• HOW TO COMPLETE THIS TASK: Search the data below for the string "Sometimes". Extract every line that contains it.

Stored data entries
# # # # # # #
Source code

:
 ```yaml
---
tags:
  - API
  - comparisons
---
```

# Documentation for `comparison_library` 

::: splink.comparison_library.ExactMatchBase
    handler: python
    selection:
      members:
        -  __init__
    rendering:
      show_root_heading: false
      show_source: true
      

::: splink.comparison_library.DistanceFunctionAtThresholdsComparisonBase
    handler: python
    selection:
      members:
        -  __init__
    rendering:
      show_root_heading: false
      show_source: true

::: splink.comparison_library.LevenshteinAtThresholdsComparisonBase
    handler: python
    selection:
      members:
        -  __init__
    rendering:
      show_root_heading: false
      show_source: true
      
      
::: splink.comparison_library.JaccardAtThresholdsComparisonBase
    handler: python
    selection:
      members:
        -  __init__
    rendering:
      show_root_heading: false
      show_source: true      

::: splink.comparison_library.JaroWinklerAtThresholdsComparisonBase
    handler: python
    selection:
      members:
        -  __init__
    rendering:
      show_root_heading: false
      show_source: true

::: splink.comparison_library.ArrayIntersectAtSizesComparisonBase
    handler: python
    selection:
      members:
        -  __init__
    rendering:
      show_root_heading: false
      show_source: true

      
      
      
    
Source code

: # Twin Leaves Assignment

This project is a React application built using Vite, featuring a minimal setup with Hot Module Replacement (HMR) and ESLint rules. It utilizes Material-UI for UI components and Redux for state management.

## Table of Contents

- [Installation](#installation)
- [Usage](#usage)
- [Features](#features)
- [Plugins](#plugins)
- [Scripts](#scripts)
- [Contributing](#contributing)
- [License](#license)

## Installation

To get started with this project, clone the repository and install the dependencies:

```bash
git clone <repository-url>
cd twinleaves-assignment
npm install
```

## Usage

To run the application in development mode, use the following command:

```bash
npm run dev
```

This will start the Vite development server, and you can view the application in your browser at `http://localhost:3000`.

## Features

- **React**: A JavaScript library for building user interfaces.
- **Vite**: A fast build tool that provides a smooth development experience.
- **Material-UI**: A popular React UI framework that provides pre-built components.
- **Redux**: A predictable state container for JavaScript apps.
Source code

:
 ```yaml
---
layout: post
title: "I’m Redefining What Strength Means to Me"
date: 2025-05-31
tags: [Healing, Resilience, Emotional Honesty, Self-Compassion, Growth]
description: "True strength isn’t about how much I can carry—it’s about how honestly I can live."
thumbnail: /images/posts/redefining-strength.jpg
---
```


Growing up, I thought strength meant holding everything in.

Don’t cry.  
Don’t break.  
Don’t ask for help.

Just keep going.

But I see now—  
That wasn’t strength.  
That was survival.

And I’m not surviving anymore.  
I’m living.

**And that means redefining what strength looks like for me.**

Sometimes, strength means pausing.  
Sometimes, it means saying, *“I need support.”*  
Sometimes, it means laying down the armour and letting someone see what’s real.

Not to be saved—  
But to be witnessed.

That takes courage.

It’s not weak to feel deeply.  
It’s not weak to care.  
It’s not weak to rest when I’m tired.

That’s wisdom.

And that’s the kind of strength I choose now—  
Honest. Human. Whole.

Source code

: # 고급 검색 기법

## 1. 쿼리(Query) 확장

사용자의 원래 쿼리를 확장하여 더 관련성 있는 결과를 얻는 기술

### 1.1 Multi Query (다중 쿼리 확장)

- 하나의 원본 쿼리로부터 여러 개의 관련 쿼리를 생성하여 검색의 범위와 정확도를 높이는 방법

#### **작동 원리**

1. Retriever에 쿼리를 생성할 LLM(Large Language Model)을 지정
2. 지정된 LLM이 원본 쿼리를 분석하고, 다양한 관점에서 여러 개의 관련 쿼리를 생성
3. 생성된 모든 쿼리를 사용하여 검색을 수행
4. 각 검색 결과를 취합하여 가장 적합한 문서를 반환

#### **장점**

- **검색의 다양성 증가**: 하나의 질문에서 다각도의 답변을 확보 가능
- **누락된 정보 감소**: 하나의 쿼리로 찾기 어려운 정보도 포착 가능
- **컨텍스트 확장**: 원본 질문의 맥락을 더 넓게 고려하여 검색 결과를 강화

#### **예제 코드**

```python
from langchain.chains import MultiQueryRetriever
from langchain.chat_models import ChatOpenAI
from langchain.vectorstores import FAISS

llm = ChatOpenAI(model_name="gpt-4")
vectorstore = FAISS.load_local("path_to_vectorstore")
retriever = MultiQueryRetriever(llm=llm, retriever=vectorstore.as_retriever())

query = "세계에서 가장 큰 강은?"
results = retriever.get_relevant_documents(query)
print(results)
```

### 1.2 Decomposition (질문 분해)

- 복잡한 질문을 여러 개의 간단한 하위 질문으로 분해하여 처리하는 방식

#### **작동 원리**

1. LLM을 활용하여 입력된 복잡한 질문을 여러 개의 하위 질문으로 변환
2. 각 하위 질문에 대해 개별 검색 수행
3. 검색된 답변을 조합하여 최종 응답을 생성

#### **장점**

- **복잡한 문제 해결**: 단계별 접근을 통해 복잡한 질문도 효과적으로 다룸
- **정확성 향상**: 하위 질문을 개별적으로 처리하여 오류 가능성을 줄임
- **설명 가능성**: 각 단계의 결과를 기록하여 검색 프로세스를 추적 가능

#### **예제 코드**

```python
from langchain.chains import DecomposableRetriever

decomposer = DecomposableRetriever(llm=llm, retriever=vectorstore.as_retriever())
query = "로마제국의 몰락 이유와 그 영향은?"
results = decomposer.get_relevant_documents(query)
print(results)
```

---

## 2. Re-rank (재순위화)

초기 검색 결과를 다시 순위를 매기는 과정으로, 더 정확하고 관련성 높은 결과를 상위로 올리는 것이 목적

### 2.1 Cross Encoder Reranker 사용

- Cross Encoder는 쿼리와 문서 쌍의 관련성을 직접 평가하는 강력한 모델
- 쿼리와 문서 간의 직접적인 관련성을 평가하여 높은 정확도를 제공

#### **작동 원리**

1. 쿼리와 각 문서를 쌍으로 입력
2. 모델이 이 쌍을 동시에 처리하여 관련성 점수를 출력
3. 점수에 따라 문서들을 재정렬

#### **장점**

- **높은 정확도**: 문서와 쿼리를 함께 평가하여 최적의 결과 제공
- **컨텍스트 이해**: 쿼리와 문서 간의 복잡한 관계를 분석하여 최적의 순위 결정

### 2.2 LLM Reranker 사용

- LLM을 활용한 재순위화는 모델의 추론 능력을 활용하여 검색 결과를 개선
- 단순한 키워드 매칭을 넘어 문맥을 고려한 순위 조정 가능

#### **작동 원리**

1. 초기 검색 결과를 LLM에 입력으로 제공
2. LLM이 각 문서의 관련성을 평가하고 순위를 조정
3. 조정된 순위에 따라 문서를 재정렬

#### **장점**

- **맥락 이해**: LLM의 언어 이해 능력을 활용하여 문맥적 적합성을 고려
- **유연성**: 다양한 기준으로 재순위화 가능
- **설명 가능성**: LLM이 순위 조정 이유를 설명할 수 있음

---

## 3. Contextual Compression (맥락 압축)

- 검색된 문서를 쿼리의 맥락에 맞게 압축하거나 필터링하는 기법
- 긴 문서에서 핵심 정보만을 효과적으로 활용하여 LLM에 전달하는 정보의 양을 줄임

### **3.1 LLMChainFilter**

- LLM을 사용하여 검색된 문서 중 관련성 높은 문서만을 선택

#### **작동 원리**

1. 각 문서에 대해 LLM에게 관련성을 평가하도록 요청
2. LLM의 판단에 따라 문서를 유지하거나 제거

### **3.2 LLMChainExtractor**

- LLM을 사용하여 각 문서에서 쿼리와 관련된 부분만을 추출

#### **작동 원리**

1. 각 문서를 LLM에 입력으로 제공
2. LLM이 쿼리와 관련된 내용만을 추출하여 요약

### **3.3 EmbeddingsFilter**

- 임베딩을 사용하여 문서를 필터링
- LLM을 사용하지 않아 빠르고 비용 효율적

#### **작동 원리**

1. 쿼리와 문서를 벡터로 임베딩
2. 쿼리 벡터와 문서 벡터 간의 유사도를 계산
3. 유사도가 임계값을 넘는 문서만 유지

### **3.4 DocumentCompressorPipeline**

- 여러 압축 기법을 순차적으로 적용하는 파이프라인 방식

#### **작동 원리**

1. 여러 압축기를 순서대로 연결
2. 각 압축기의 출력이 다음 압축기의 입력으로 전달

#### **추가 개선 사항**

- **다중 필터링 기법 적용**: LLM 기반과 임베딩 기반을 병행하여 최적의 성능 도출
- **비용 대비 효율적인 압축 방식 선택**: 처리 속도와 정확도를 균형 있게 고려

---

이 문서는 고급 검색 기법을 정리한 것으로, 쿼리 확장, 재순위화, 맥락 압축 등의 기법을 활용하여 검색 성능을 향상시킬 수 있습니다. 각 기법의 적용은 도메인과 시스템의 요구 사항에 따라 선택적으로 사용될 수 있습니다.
# # # # # # #
• WRITTEN RESPONSE:
Sometimes, strength means pausing.  
Sometimes, it means saying, *“I need support.”*  
Sometimes, it means laying down the armour and letting someone see what’s real.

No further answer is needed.